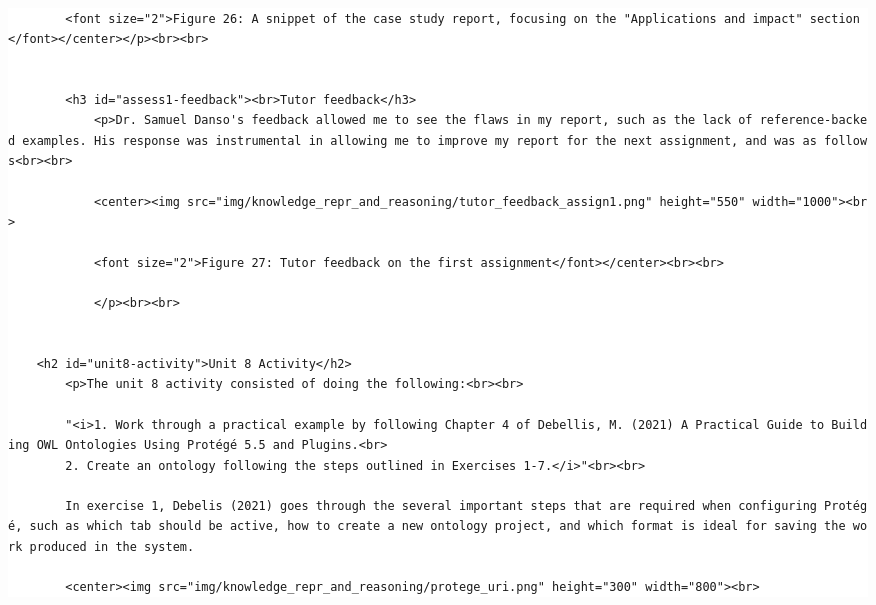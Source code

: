             <font size="2">Figure 26: A snippet of the case study report, focusing on the "Applications and impact" section</font></center></p><br><br>
            

            <h3 id="assess1-feedback"><br>Tutor feedback</h3>
                <p>Dr. Samuel Danso's feedback allowed me to see the flaws in my report, such as the lack of reference-backed examples. His response was instrumental in allowing me to improve my report for the next assignment, and was as follows<br><br>
                
                <center><img src="img/knowledge_repr_and_reasoning/tutor_feedback_assign1.png" height="550" width="1000"><br>
                
                <font size="2">Figure 27: Tutor feedback on the first assignment</font></center><br><br>
                
                </p><br><br>


        <h2 id="unit8-activity">Unit 8 Activity</h2>
            <p>The unit 8 activity consisted of doing the following:<br><br>

            "<i>1. Work through a practical example by following Chapter 4 of Debellis, M. (2021) A Practical Guide to Building OWL Ontologies Using Protégé 5.5 and Plugins.<br>
            2. Create an ontology following the steps outlined in Exercises 1-7.</i>"<br><br>

            In exercise 1, Debelis (2021) goes through the several important steps that are required when configuring Protégé, such as which tab should be active, how to create a new ontology project, and which format is ideal for saving the work produced in the system. 
            
            <center><img src="img/knowledge_repr_and_reasoning/protege_uri.png" height="300" width="800"><br>
                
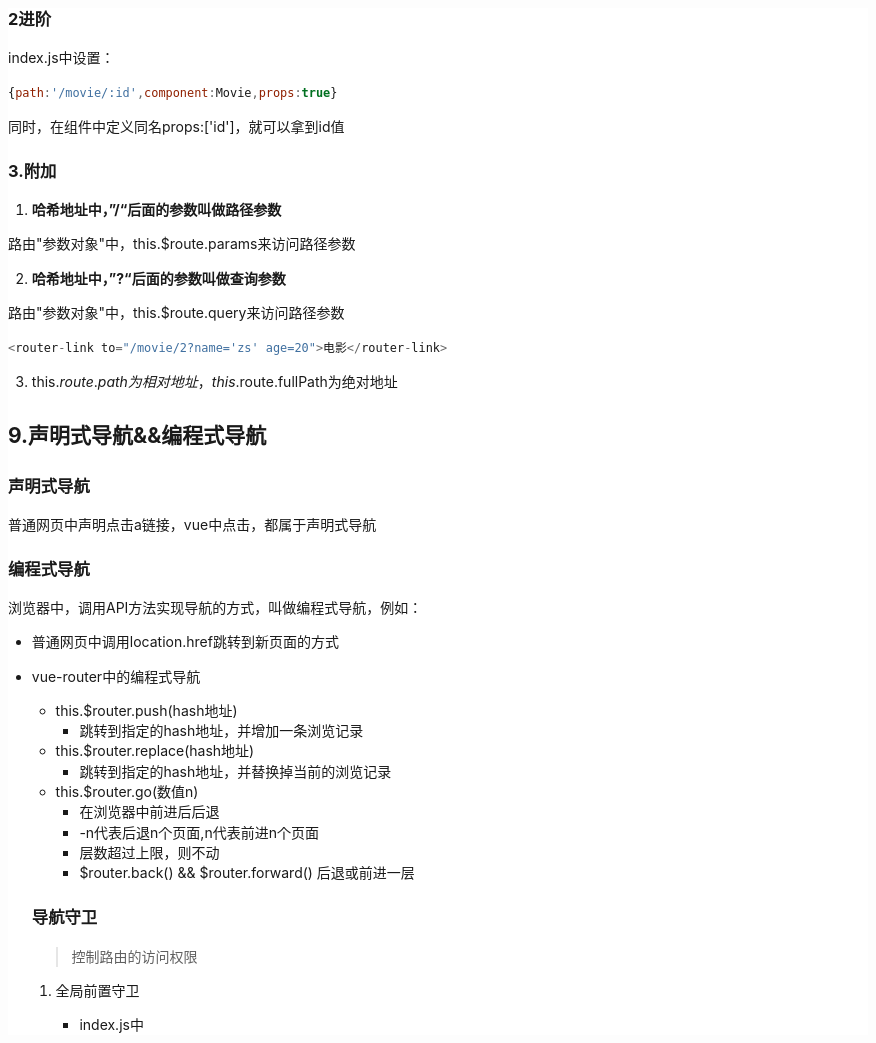 ### 2进阶

index.js中设置：

```js
{path:'/movie/:id',component:Movie,props:true}
```

同时，在组件中定义同名props:['id']，就可以拿到id值

### 3.附加

1. **哈希地址中，”/“后面的参数叫做路径参数**

路由"参数对象"中，this.$route.params来访问路径参数

2. **哈希地址中，”?“后面的参数叫做查询参数**

路由"参数对象"中，this.$route.query来访问路径参数

```js
<router-link to="/movie/2?name='zs' age=20">电影</router-link>
```

3. this.$route.path为相对地址，this.$route.fullPath为绝对地址

## 9.声明式导航&&编程式导航

### 声明式导航

普通网页中声明点击a链接，vue中点击<router-link>，都属于声明式导航

### 编程式导航

浏览器中，调用API方法实现导航的方式，叫做编程式导航，例如：

- 普通网页中调用location.href跳转到新页面的方式

- vue-router中的编程式导航

  - this.$router.push(hash地址)
    - 跳转到指定的hash地址，并增加一条浏览记录
  - this.$router.replace(hash地址)
    - 跳转到指定的hash地址，并替换掉当前的浏览记录
  - this.$router.go(数值n)
    - 在浏览器中前进后后退
    - -n代表后退n个页面,n代表前进n个页面
    - 层数超过上限，则不动
    - $router.back() && $router.forward() 后退或前进一层

  ### 导航守卫

  > 控制路由的访问权限

  1. 全局前置守卫

     - index.js中
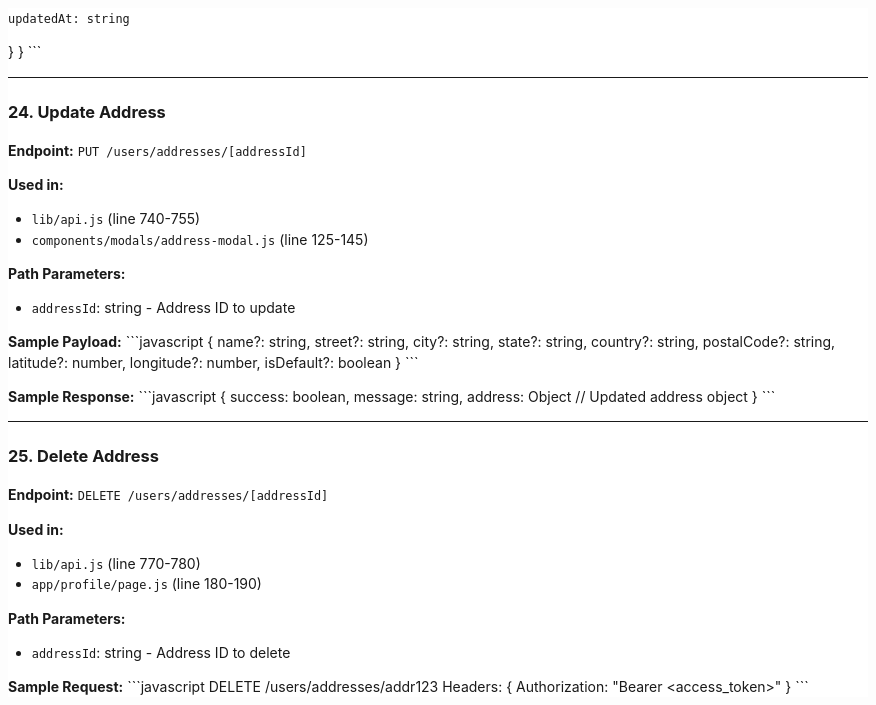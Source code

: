     updatedAt: string
  }
}
\`\`\`

---

### 24. Update Address
**Endpoint:** `PUT /users/addresses/[addressId]`

**Used in:**
- `lib/api.js` (line 740-755)
- `components/modals/address-modal.js` (line 125-145)

**Path Parameters:**
- `addressId`: string - Address ID to update

**Sample Payload:**
\`\`\`javascript
{
  name?: string,
  street?: string,
  city?: string,
  state?: string,
  country?: string,
  postalCode?: string,
  latitude?: number,
  longitude?: number,
  isDefault?: boolean
}
\`\`\`

**Sample Response:**
\`\`\`javascript
{
  success: boolean,
  message: string,
  address: Object // Updated address object
}
\`\`\`

---

### 25. Delete Address
**Endpoint:** `DELETE /users/addresses/[addressId]`

**Used in:**
- `lib/api.js` (line 770-780)
- `app/profile/page.js` (line 180-190)

**Path Parameters:**
- `addressId`: string - Address ID to delete

**Sample Request:**
\`\`\`javascript
DELETE /users/addresses/addr123
Headers: {
  Authorization: "Bearer <access_token>"
}
\`\`\`
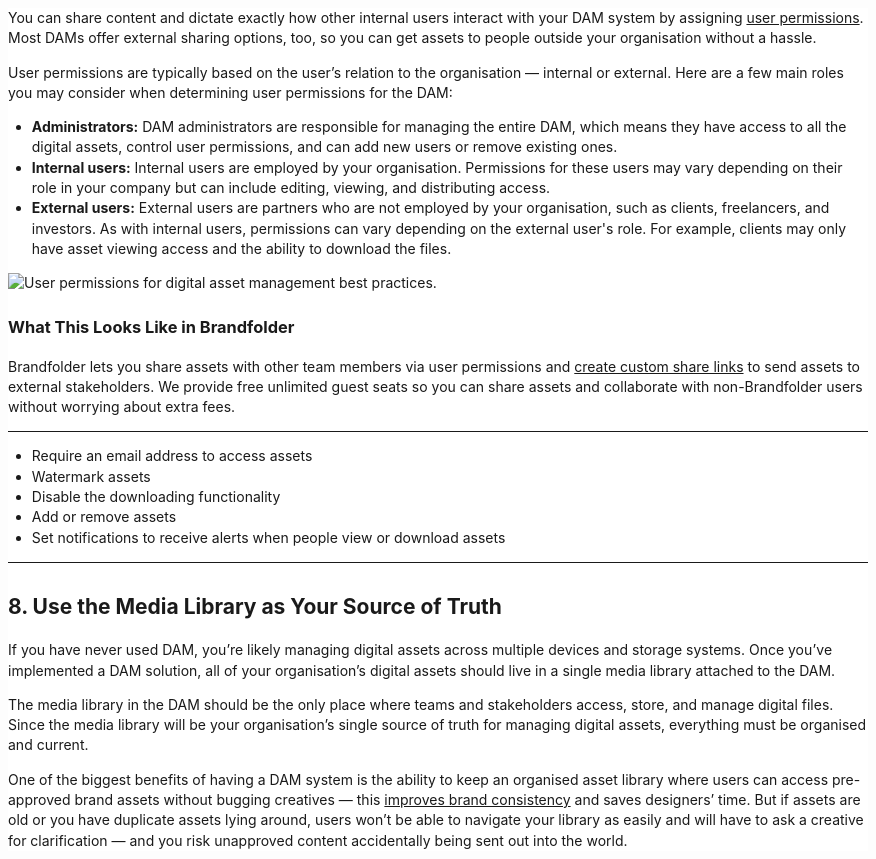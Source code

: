 You can share content and dictate exactly how other internal users interact with your DAM system by assigning [user permissions](https://help.brandfolder.com/hc/en-us/articles/115002602273-User-Permissions). Most DAMs offer external sharing options, too, so you can get assets to people outside your organisation without a hassle.

User permissions are typically based on the user’s relation to the organisation — internal or external. Here are a few main roles you may consider when determining user permissions for the DAM:

- **Administrators:** DAM administrators are responsible for managing the entire DAM, which means they have access to all the digital assets, control user permissions, and can add new users or remove existing ones.
- **Internal users:** Internal users are employed by your organisation. Permissions for these users may vary depending on their role in your company but can include editing, viewing, and distributing access.
- **External users:** External users are partners who are not employed by your organisation, such as clients, freelancers, and investors. As with internal users, permissions can vary depending on the external user's role. For example, clients may only have asset viewing access and the ability to download the files.

![User permissions for digital asset management best practices.](https://cdn.bfldr.com/F97BMUF5/as/ghvsw7gkpz9g7x3mnpx97cw/DAM_Best_Practices_Siege?format=png&auto=webp&position=4)

### What This Looks Like in Brandfolder

Brandfolder lets you share assets with other team members via user permissions and [create custom share links](https://help.brandfolder.com/hc/en-us/articles/1500009414702-Sharing-Assets) to send assets to external stakeholders. We provide free unlimited guest seats so you can share assets and collaborate with non-Brandfolder users without worrying about extra fees.

---

- Require an email address to access assets
- Watermark assets
- Disable the downloading functionality
- Add or remove assets
- Set notifications to receive alerts when people view or download assets

---

## 8\. Use the Media Library as Your Source of Truth

If you have never used DAM, you’re likely managing digital assets across multiple devices and storage systems. Once you’ve implemented a DAM solution, all of your organisation’s digital assets should live in a single media library attached to the DAM.

The media library in the DAM should be the only place where teams and stakeholders access, store, and manage digital files. Since the media library will be your organisation’s single source of truth for managing digital assets, everything must be organised and current.

One of the biggest benefits of having a DAM system is the ability to keep an organised asset library where users can access pre-approved brand assets without bugging creatives — this [improves brand consistency](https://brandfolder.com/resources/brand-consistency-checklist/) and saves designers’ time. But if assets are old or you have duplicate assets lying around, users won’t be able to navigate your library as easily and will have to ask a creative for clarification — and you risk unapproved content accidentally being sent out into the world.
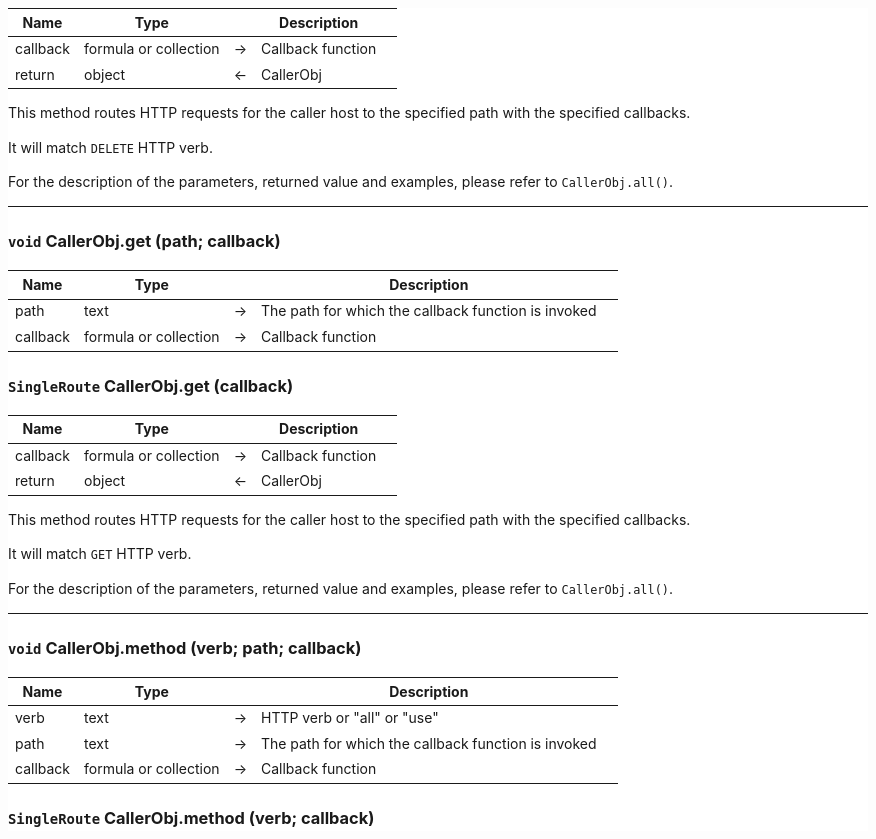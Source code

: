 |Name|Type||Description||
|-----|-----|-----|-----|-----|
|callback|formula or collection|&#x2192;|Callback function||
|return|object|&#x2190;|CallerObj||

This method routes HTTP requests for the caller host to the specified path with the specified callbacks.

It will match `DELETE` HTTP verb.

For the description of the parameters, returned value and examples, please refer to `CallerObj.all()`.

---

### `void` **CallerObj.get** (path; callback)

|Name|Type||Description||
|-----|-----|-----|-----|-----|
|path|text|&#x2192;|The path for which the callback function is invoked||
|callback|formula or collection|&#x2192;|Callback function||

### `SingleRoute` **CallerObj.get** (callback)

|Name|Type||Description||
|-----|-----|-----|-----|-----|
|callback|formula or collection|&#x2192;|Callback function||
|return|object|&#x2190;|CallerObj||

This method routes HTTP requests for the caller host to the specified path with the specified callbacks.

It will match `GET` HTTP verb.

For the description of the parameters, returned value and examples, please refer to `CallerObj.all()`.

---

### `void` **CallerObj.method** (verb; path; callback)

|Name|Type||Description||
|-----|-----|-----|-----|-----|
|verb|text|&#x2192;|HTTP verb or "all" or "use"||
|path|text|&#x2192;|The path for which the callback function is invoked||
|callback|formula or collection|&#x2192;|Callback function||

### `SingleRoute` **CallerObj.method** (verb; callback)

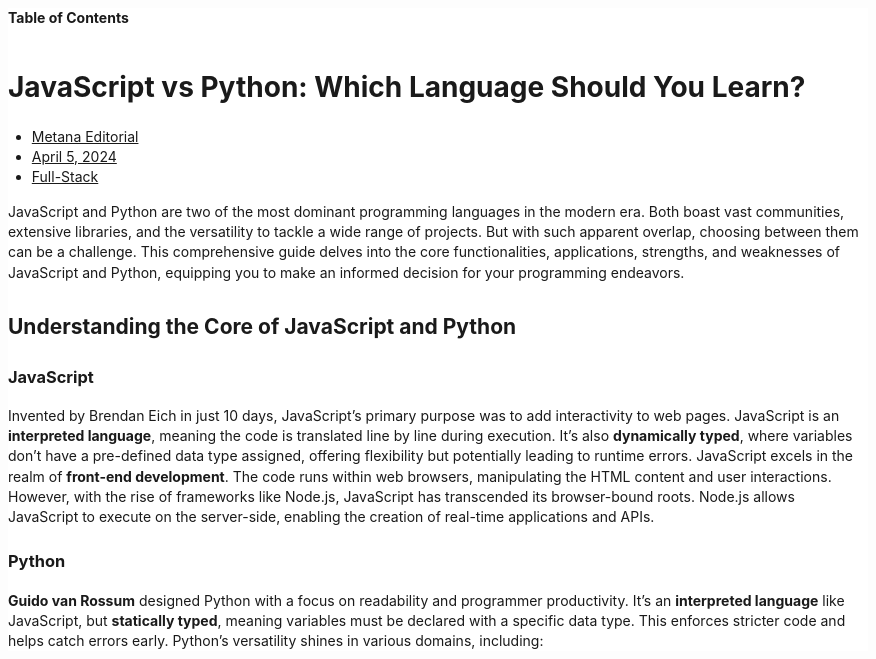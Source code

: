 


 
#### Table of Contents





 







JavaScript vs Python: Which Language Should You Learn?
======================================================

 



 * [Metana Editorial](https://metana.io/blog/author/editorial/)
* [April 5, 2024](https://metana.io/blog/2024/04/05/)
* [Full-Stack](https://metana.io/blog/category/full-stack/)














JavaScript and Python are two of the most dominant programming languages in the modern era. Both boast vast communities, extensive libraries, and the versatility to tackle a wide range of projects. But with such apparent overlap, choosing between them can be a challenge. This comprehensive guide delves into the core functionalities, applications, strengths, and weaknesses of JavaScript and Python, equipping you to make an informed decision for your programming endeavors.


Understanding the Core of JavaScript and Python
-----------------------------------------------


### JavaScript


Invented by Brendan Eich in just 10 days, JavaScript’s primary purpose was to add interactivity to web pages. JavaScript is an **interpreted language**, meaning the code is translated line by line during execution. It’s also **dynamically typed**, where variables don’t have a pre-defined data type assigned, offering flexibility but potentially leading to runtime errors. JavaScript excels in the realm of **front-end development**. The code runs within web browsers, manipulating the HTML content and user interactions. However, with the rise of frameworks like Node.js, JavaScript has transcended its browser-bound roots. Node.js allows JavaScript to execute on the server-side, enabling the creation of real-time applications and APIs.


### Python


**Guido van Rossum** designed Python with a focus on readability and programmer productivity. It’s an **interpreted language** like JavaScript, but **statically typed**, meaning variables must be declared with a specific data type. This enforces stricter code and helps catch errors early. Python’s versatility shines in various domains, including:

____

The line containing "<p>The unit 8" marks the end: retype every line from the first one in the listing up to and including it, without pictures.

Source code

:             <font size="2">Figure 26: A snippet of the case study report, focusing on the "Applications and impact" section</font></center></p><br><br>
            

            <h3 id="assess1-feedback"><br>Tutor feedback</h3>
                <p>Dr. Samuel Danso's feedback allowed me to see the flaws in my report, such as the lack of reference-backed examples. His response was instrumental in allowing me to improve my report for the next assignment, and was as follows<br><br>
                
                <center><img src="img/knowledge_repr_and_reasoning/tutor_feedback_assign1.png" height="550" width="1000"><br>
                
                <font size="2">Figure 27: Tutor feedback on the first assignment</font></center><br><br>
                
                </p><br><br>


        <h2 id="unit8-activity">Unit 8 Activity</h2>
            <p>The unit 8 activity consisted of doing the following:<br><br>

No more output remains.